● What the task requires
Reproduce the records that follow exactly as they appear.

(Supplied entries begins)

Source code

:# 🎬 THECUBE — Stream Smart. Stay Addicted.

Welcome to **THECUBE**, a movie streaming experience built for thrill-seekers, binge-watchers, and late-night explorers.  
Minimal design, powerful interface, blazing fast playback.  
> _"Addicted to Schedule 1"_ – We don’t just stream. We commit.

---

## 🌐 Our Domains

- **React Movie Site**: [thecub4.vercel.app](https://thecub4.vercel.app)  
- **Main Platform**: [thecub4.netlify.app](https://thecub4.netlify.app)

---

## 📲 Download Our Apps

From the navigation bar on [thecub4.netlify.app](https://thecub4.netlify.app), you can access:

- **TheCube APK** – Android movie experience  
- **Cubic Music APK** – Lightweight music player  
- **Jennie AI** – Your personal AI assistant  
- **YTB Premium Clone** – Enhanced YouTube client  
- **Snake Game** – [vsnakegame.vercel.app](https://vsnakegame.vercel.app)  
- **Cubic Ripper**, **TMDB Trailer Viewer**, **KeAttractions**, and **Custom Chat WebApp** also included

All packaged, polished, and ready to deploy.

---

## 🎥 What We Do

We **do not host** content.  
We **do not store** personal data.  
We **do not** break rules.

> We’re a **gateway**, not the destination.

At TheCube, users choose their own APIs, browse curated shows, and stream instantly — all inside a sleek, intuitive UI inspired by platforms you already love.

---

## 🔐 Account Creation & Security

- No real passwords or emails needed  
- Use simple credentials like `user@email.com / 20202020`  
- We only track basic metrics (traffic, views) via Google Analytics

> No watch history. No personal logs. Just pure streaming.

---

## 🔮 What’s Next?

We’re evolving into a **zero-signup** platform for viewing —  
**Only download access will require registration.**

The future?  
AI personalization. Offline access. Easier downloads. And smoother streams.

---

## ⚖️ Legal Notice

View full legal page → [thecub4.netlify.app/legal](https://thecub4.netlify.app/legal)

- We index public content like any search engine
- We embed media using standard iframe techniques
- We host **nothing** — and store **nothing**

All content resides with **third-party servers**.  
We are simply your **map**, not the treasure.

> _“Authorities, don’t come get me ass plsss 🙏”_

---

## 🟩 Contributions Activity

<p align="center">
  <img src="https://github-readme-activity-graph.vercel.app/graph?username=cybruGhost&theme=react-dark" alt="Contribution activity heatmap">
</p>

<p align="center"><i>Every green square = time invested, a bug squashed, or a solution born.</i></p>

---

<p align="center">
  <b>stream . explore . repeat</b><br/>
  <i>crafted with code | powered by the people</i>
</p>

(Supplied entries ends)

● Task result
Source code

:# 🎬 THECUBE — Stream Smart. Stay Addicted.

Welcome to **THECUBE**, a movie streaming experience built for thrill-seekers, binge-watchers, and late-night explorers.  
Minimal design, powerful interface, blazing fast playback.  
> _"Addicted to Schedule 1"_ – We don’t just stream. We commit.

---

## 🌐 Our Domains

- **React Movie Site**: [thecub4.vercel.app](https://thecub4.vercel.app)  
- **Main Platform**: [thecub4.netlify.app](https://thecub4.netlify.app)

---

## 📲 Download Our Apps

From the navigation bar on [thecub4.netlify.app](https://thecub4.netlify.app), you can access:

- **TheCube APK** – Android movie experience  
- **Cubic Music APK** – Lightweight music player  
- **Jennie AI** – Your personal AI assistant  
- **YTB Premium Clone** – Enhanced YouTube client  
- **Snake Game** – [vsnakegame.vercel.app](https://vsnakegame.vercel.app)  
- **Cubic Ripper**, **TMDB Trailer Viewer**, **KeAttractions**, and **Custom Chat WebApp** also included

All packaged, polished, and ready to deploy.

---

## 🎥 What We Do

We **do not host** content.  
We **do not store** personal data.  
We **do not** break rules.

> We’re a **gateway**, not the destination.

At TheCube, users choose their own APIs, browse curated shows, and stream instantly — all inside a sleek, intuitive UI inspired by platforms you already love.

---

## 🔐 Account Creation & Security

- No real passwords or emails needed  
- Use simple credentials like `user@email.com / 20202020`  
- We only track basic metrics (traffic, views) via Google Analytics

> No watch history. No personal logs. Just pure streaming.

---

## 🔮 What’s Next?

We’re evolving into a **zero-signup** platform for viewing —  
**Only download access will require registration.**

The future?  
AI personalization. Offline access. Easier downloads. And smoother streams.

---

## ⚖️ Legal Notice

View full legal page → [thecub4.netlify.app/legal](https://thecub4.netlify.app/legal)

- We index public content like any search engine
- We embed media using standard iframe techniques
- We host **nothing** — and store **nothing**

All content resides with **third-party servers**.  
We are simply your **map**, not the treasure.

> _“Authorities, don’t come get me ass plsss 🙏”_

---

## 🟩 Contributions Activity

<p align="center">
  <img src="https://github-readme-activity-graph.vercel.app/graph?username=cybruGhost&theme=react-dark" alt="Contribution activity heatmap">
</p>

<p align="center"><i>Every green square = time invested, a bug squashed, or a solution born.</i></p>

---

<p align="center">
  <b>stream . explore . repeat</b><br/>
  <i>crafted with code | powered by the people</i>
</p>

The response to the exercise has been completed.